Pictures paired with source code:
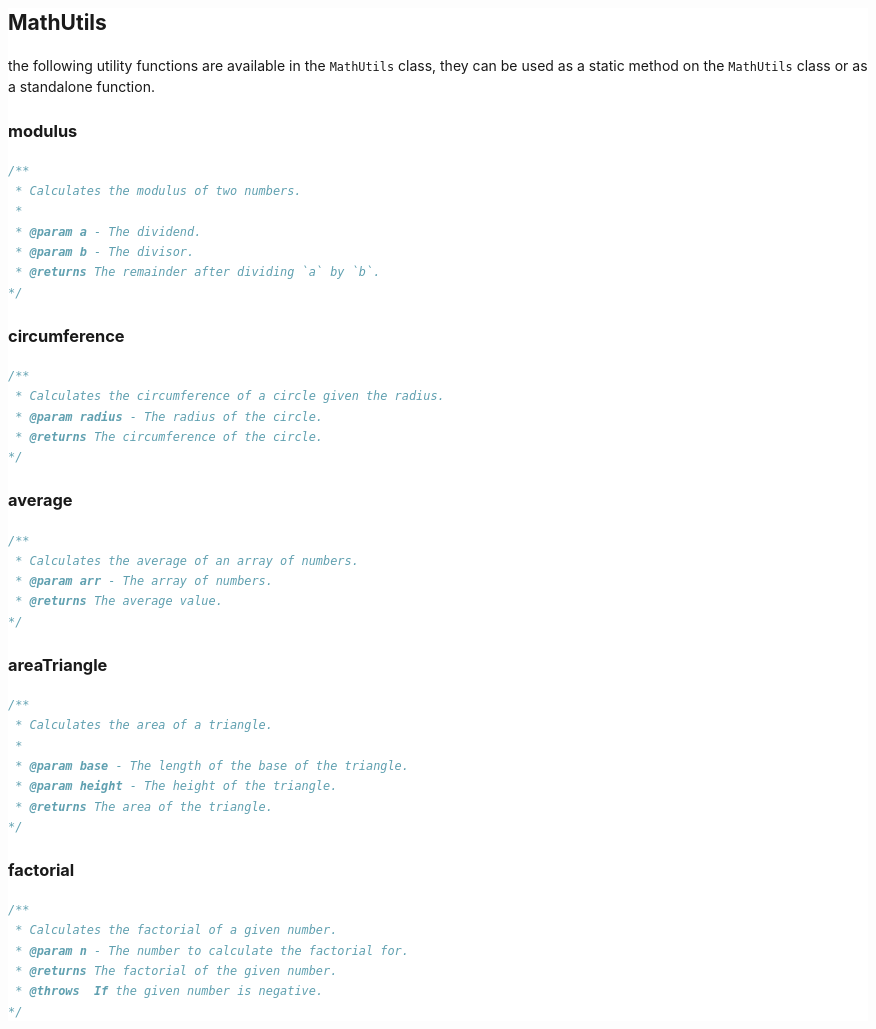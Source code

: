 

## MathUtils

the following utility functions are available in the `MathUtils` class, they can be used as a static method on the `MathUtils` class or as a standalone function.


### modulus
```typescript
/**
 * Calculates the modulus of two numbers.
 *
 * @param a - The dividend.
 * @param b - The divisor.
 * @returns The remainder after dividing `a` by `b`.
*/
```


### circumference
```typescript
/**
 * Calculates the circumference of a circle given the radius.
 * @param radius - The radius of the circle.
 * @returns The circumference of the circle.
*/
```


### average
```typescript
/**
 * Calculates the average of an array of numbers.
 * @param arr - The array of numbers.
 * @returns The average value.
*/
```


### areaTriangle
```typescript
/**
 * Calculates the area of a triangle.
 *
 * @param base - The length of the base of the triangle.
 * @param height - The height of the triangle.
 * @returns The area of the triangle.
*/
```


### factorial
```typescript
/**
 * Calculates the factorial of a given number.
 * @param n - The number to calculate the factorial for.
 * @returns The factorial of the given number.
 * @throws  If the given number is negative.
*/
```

PROBLEM TO WORK ON:
Your response should be the lines of the entries above that include the string "array".

TASK ANSWER:
 * Calculates the average of an array of numbers.
 * @param arr - The array of numbers.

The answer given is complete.